INPUT FOR THIS TASK:
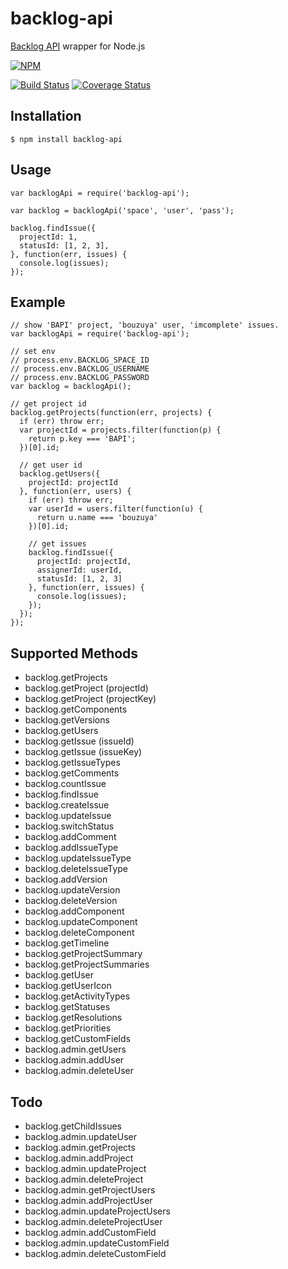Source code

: backlog-api
==============================================================================

[Backlog API](http://backlog.jp/api/) wrapper for Node.js

[![NPM](https://nodei.co/npm/backlog-api.png)](https://nodei.co/npm/backlog-api/)

[![Build Status](https://travis-ci.org/bouzuya/node-backlog-api.png?branch=master)](https://travis-ci.org/bouzuya/node-backlog-api)
[![Coverage Status](https://coveralls.io/repos/bouzuya/node-backlog-api/badge.png?branch=master)](https://coveralls.io/r/bouzuya/node-backlog-api?branch=master)


Installation
------------------------------------------------------------------------------

    $ npm install backlog-api

Usage
------------------------------------------------------------------------------

    var backlogApi = require('backlog-api');
    
    var backlog = backlogApi('space', 'user', 'pass');
    
    backlog.findIssue({
      projectId: 1,
      statusId: [1, 2, 3],
    }, function(err, issues) {
      console.log(issues);
    });

Example
------------------------------------------------------------------------------

    // show 'BAPI' project, 'bouzuya' user, 'imcomplete' issues.
    var backlogApi = require('backlog-api');
    
    // set env
    // process.env.BACKLOG_SPACE_ID
    // process.env.BACKLOG_USERNAME
    // process.env.BACKLOG_PASSWORD
    var backlog = backlogApi();
    
    // get project id 
    backlog.getProjects(function(err, projects) {
      if (err) throw err;
      var projectId = projects.filter(function(p) {
        return p.key === 'BAPI';
      })[0].id;
      
      // get user id
      backlog.getUsers({
        projectId: projectId
      }, function(err, users) {
        if (err) throw err;
        var userId = users.filter(function(u) {
          return u.name === 'bouzuya'
        })[0].id;
        
        // get issues
        backlog.findIssue({
          projectId: projectId,
          assignerId: userId,
          statusId: [1, 2, 3]
        }, function(err, issues) {
          console.log(issues);
        });
      });
    });

Supported Methods
------------------------------------------------------------------------------

- backlog.getProjects
- backlog.getProject (projectId)
- backlog.getProject (projectKey)
- backlog.getComponents
- backlog.getVersions
- backlog.getUsers
- backlog.getIssue (issueId)
- backlog.getIssue (issueKey)
- backlog.getIssueTypes
- backlog.getComments
- backlog.countIssue
- backlog.findIssue
- backlog.createIssue
- backlog.updateIssue
- backlog.switchStatus
- backlog.addComment
- backlog.addIssueType
- backlog.updateIssueType
- backlog.deleteIssueType
- backlog.addVersion
- backlog.updateVersion
- backlog.deleteVersion
- backlog.addComponent
- backlog.updateComponent
- backlog.deleteComponent
- backlog.getTimeline
- backlog.getProjectSummary
- backlog.getProjectSummaries
- backlog.getUser
- backlog.getUserIcon
- backlog.getActivityTypes
- backlog.getStatuses
- backlog.getResolutions
- backlog.getPriorities
- backlog.getCustomFields
- backlog.admin.getUsers
- backlog.admin.addUser
- backlog.admin.deleteUser


Todo
------------------------------------------------------------------------------

- backlog.getChildIssues
- backlog.admin.updateUser
- backlog.admin.getProjects
- backlog.admin.addProject
- backlog.admin.updateProject
- backlog.admin.deleteProject
- backlog.admin.getProjectUsers
- backlog.admin.addProjectUser
- backlog.admin.updateProjectUsers
- backlog.admin.deleteProjectUser
- backlog.admin.addCustomField
- backlog.admin.updateCustomField
- backlog.admin.deleteCustomField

EXERCISE GOAL: Return every entry above exactly. Pictures stay out.

THE COMPLETED TASK:
Source code

: backlog-api
==============================================================================

[Backlog API](http://backlog.jp/api/) wrapper for Node.js

[![NPM](https://nodei.co/npm/backlog-api.png)](https://nodei.co/npm/backlog-api/)

[![Build Status](https://travis-ci.org/bouzuya/node-backlog-api.png?branch=master)](https://travis-ci.org/bouzuya/node-backlog-api)
[![Coverage Status](https://coveralls.io/repos/bouzuya/node-backlog-api/badge.png?branch=master)](https://coveralls.io/r/bouzuya/node-backlog-api?branch=master)


Installation
------------------------------------------------------------------------------

    $ npm install backlog-api

Usage
------------------------------------------------------------------------------

    var backlogApi = require('backlog-api');
    
    var backlog = backlogApi('space', 'user', 'pass');
    
    backlog.findIssue({
      projectId: 1,
      statusId: [1, 2, 3],
    }, function(err, issues) {
      console.log(issues);
    });

Example
------------------------------------------------------------------------------

    // show 'BAPI' project, 'bouzuya' user, 'imcomplete' issues.
    var backlogApi = require('backlog-api');
    
    // set env
    // process.env.BACKLOG_SPACE_ID
    // process.env.BACKLOG_USERNAME
    // process.env.BACKLOG_PASSWORD
    var backlog = backlogApi();
    
    // get project id 
    backlog.getProjects(function(err, projects) {
      if (err) throw err;
      var projectId = projects.filter(function(p) {
        return p.key === 'BAPI';
      })[0].id;
      
      // get user id
      backlog.getUsers({
        projectId: projectId
      }, function(err, users) {
        if (err) throw err;
        var userId = users.filter(function(u) {
          return u.name === 'bouzuya'
        })[0].id;
        
        // get issues
        backlog.findIssue({
          projectId: projectId,
          assignerId: userId,
          statusId: [1, 2, 3]
        }, function(err, issues) {
          console.log(issues);
        });
      });
    });

Supported Methods
------------------------------------------------------------------------------

- backlog.getProjects
- backlog.getProject (projectId)
- backlog.getProject (projectKey)
- backlog.getComponents
- backlog.getVersions
- backlog.getUsers
- backlog.getIssue (issueId)
- backlog.getIssue (issueKey)
- backlog.getIssueTypes
- backlog.getComments
- backlog.countIssue
- backlog.findIssue
- backlog.createIssue
- backlog.updateIssue
- backlog.switchStatus
- backlog.addComment
- backlog.addIssueType
- backlog.updateIssueType
- backlog.deleteIssueType
- backlog.addVersion
- backlog.updateVersion
- backlog.deleteVersion
- backlog.addComponent
- backlog.updateComponent
- backlog.deleteComponent
- backlog.getTimeline
- backlog.getProjectSummary
- backlog.getProjectSummaries
- backlog.getUser
- backlog.getUserIcon
- backlog.getActivityTypes
- backlog.getStatuses
- backlog.getResolutions
- backlog.getPriorities
- backlog.getCustomFields
- backlog.admin.getUsers
- backlog.admin.addUser
- backlog.admin.deleteUser


Todo
------------------------------------------------------------------------------

- backlog.getChildIssues
- backlog.admin.updateUser
- backlog.admin.getProjects
- backlog.admin.addProject
- backlog.admin.updateProject
- backlog.admin.deleteProject
- backlog.admin.getProjectUsers
- backlog.admin.addProjectUser
- backlog.admin.updateProjectUsers
- backlog.admin.deleteProjectUser
- backlog.admin.addCustomField
- backlog.admin.updateCustomField
- backlog.admin.deleteCustomField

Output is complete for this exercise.